• **What to produce**
Line by line, please look for the word "prettier" in the following records, then copy each line you find it in.

════════

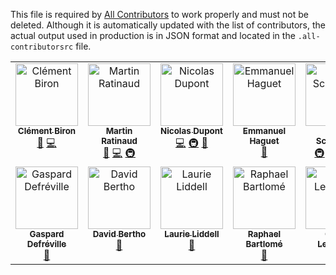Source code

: This file is required by [All Contributors](https://allcontributors.org/) to work properly and must not be deleted. Although it is automatically updated with the list of contributors, the actual output used in production is in JSON format and located in the `.all-contributorsrc` file.

<!-- ALL-CONTRIBUTORS-LIST:START - Do not remove or modify this section -->
<!-- prettier-ignore-start -->
<!-- markdownlint-disable -->
<table>
  <tbody>
    <tr>
      <td align="center" valign="top" width="14.28%"><a href="https://clementbiron.com/"><img src="https://avatars.githubusercontent.com/u/364319?v=4?s=100" width="100px;" alt="Clément Biron"/><br /><sub><b>Clément Biron</b></sub></a><br /><a href="#data-clementbiron" title="Data">🔣</a> <a href="https://github.com/OpenTermsArchive/france-declarations/commits?author=clementbiron" title="Code">💻</a></td>
      <td align="center" valign="top" width="14.28%"><a href="http://bit.ly/work-with-martin"><img src="https://avatars.githubusercontent.com/u/4191809?v=4?s=100" width="100px;" alt="Martin Ratinaud"/><br /><sub><b>Martin Ratinaud</b></sub></a><br /><a href="#data-martinratinaud" title="Data">🔣</a> <a href="https://github.com/OpenTermsArchive/france-declarations/commits?author=martinratinaud" title="Code">💻</a> <a href="#infra-martinratinaud" title="Infrastructure (Hosting, Build-Tools, etc)">🚇</a></td>
      <td align="center" valign="top" width="14.28%"><a href="https://github.com/Ndpnt"><img src="https://avatars.githubusercontent.com/u/1098708?v=4?s=100" width="100px;" alt="Nicolas Dupont"/><br /><sub><b>Nicolas Dupont</b></sub></a><br /><a href="https://github.com/OpenTermsArchive/france-declarations/commits?author=Ndpnt" title="Code">💻</a> <a href="#infra-Ndpnt" title="Infrastructure (Hosting, Build-Tools, etc)">🚇</a> <a href="#data-Ndpnt" title="Data">🔣</a></td>
      <td align="center" valign="top" width="14.28%"><a href="https://github.com/Manu1400"><img src="https://avatars.githubusercontent.com/u/3307236?v=4?s=100" width="100px;" alt="Emmanuel Haguet"/><br /><sub><b>Emmanuel Haguet</b></sub></a><br /><a href="#data-Manu1400" title="Data">🔣</a></td>
      <td align="center" valign="top" width="14.28%"><a href="https://mattischneider.fr/"><img src="https://avatars.githubusercontent.com/u/222463?v=4?s=100" width="100px;" alt="Matti Schneider"/><br /><sub><b>Matti Schneider</b></sub></a><br /><a href="#infra-MattiSG" title="Infrastructure (Hosting, Build-Tools, etc)">🚇</a> <a href="#data-MattiSG" title="Data">🔣</a> <a href="https://github.com/OpenTermsArchive/france-declarations/commits?author=MattiSG" title="Documentation">📖</a> <a href="#mentoring-MattiSG" title="Mentoring">🧑‍🏫</a></td>
      <td align="center" valign="top" width="14.28%"><a href="https://stache.cat/"><img src="https://avatars.githubusercontent.com/u/5108539?v=4?s=100" width="100px;" alt="Stache"/><br /><sub><b>Stache</b></sub></a><br /><a href="#data-Amustache" title="Data">🔣</a></td>
      <td align="center" valign="top" width="14.28%"><a href="https://github.com/mvidonne"><img src="https://avatars.githubusercontent.com/u/46820105?v=4?s=100" width="100px;" alt="Marie-Pierre Vidonne"/><br /><sub><b>Marie-Pierre Vidonne</b></sub></a><br /><a href="#data-mvidonne" title="Data">🔣</a></td>
    </tr>
    <tr>
      <td align="center" valign="top" width="14.28%"><a href="https://www.peren.gouv.fr/"><img src="https://avatars.githubusercontent.com/u/148353049?v=4?s=100" width="100px;" alt="Gaspard Defréville"/><br /><sub><b>Gaspard Defréville</b></sub></a><br /><a href="#data-GDefrevillePEReN" title="Data">🔣</a></td>
      <td align="center" valign="top" width="14.28%"><a href="https://github.com/dbertho"><img src="https://avatars.githubusercontent.com/u/41988314?v=4?s=100" width="100px;" alt="David Bertho"/><br /><sub><b>David Bertho</b></sub></a><br /><a href="#data-dbertho" title="Data">🔣</a></td>
      <td align="center" valign="top" width="14.28%"><a href="https://www.linkedin.com/in/laurie-liddell-bb4278b3/"><img src="?s=100" width="100px;" alt="Laurie Liddell"/><br /><sub><b>Laurie Liddell</b></sub></a><br /><a href="#data" title="Data">🔣</a></td>
      <td align="center" valign="top" width="14.28%"><a href="https://www.linkedin.com/in/raphael-bartlome-840006164/"><img src="?s=100" width="100px;" alt="Raphael Bartlomé"/><br /><sub><b>Raphael Bartlomé</b></sub></a><br /><a href="#data" title="Data">🔣</a></td>
      <td align="center" valign="top" width="14.28%"><a href="https://www.linkedin.com/in/chlo%C3%A9-legendre-2b014a1a6/"><img src="?s=100" width="100px;" alt="Chloé Legendre"/><br /><sub><b>Chloé Legendre</b></sub></a><br /><a href="#data" title="Data">🔣</a></td>
      <td align="center" valign="top" width="14.28%"><a href="https://www.linkedin.com/in/constance-dauvergne-1811a5192/"><img src="?s=100" width="100px;" alt="Constance Dauvergne"/><br /><sub><b>Constance Dauvergne</b></sub></a><br /><a href="#data" title="Data">🔣</a></td>
    </tr>
  </tbody>
</table>

<!-- markdownlint-restore -->
<!-- prettier-ignore-end -->

<!-- ALL-CONTRIBUTORS-LIST:END -->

════════

• **Exercise output**
<!-- prettier-ignore-start -->
<!-- prettier-ignore-end -->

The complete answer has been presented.